■ Work item: Check every line below for the word "父组件通过" and show those that hold it.

■ Data excerpts:
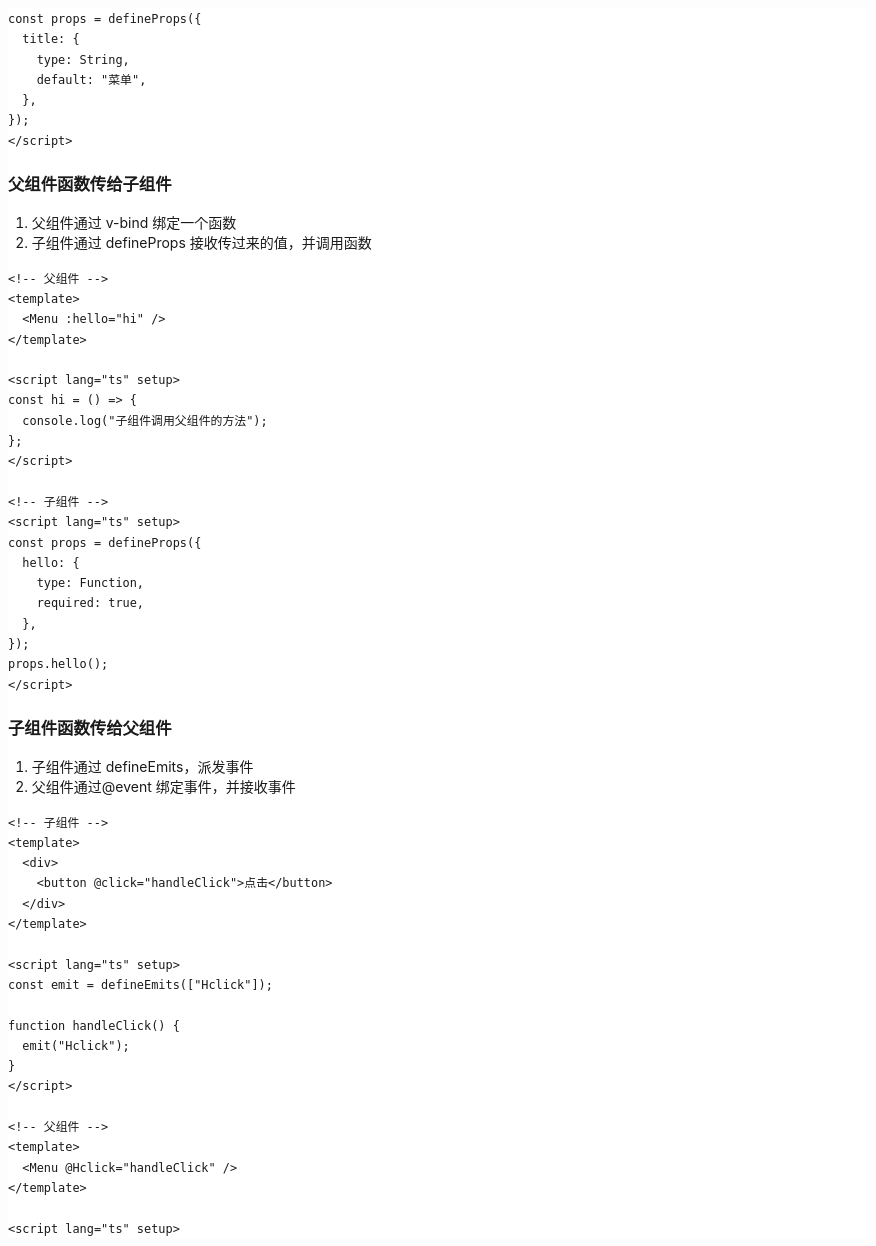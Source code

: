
 ```vue
const props = defineProps({
  title: {
    type: String,
    default: "菜单",
  },
});
</script>
```

### 父组件函数传给子组件

1. 父组件通过 v-bind 绑定一个函数
2. 子组件通过 defineProps 接收传过来的值，并调用函数

```vue
<!-- 父组件 -->
<template>
  <Menu :hello="hi" />
</template>

<script lang="ts" setup>
const hi = () => {
  console.log("子组件调用父组件的方法");
};
</script>

<!-- 子组件 -->
<script lang="ts" setup>
const props = defineProps({
  hello: {
    type: Function,
    required: true,
  },
});
props.hello();
</script>
```

### 子组件函数传给父组件

1. 子组件通过 defineEmits，派发事件
2. 父组件通过@event 绑定事件，并接收事件

```vue
<!-- 子组件 -->
<template>
  <div>
    <button @click="handleClick">点击</button>
  </div>
</template>

<script lang="ts" setup>
const emit = defineEmits(["Hclick"]);

function handleClick() {
  emit("Hclick");
}
</script>

<!-- 父组件 -->
<template>
  <Menu @Hclick="handleClick" />
</template>

<script lang="ts" setup>
```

■ Solution below:
1. 父组件通过 v-bind 绑定一个函数
2. 父组件通过@event 绑定事件，并接收事件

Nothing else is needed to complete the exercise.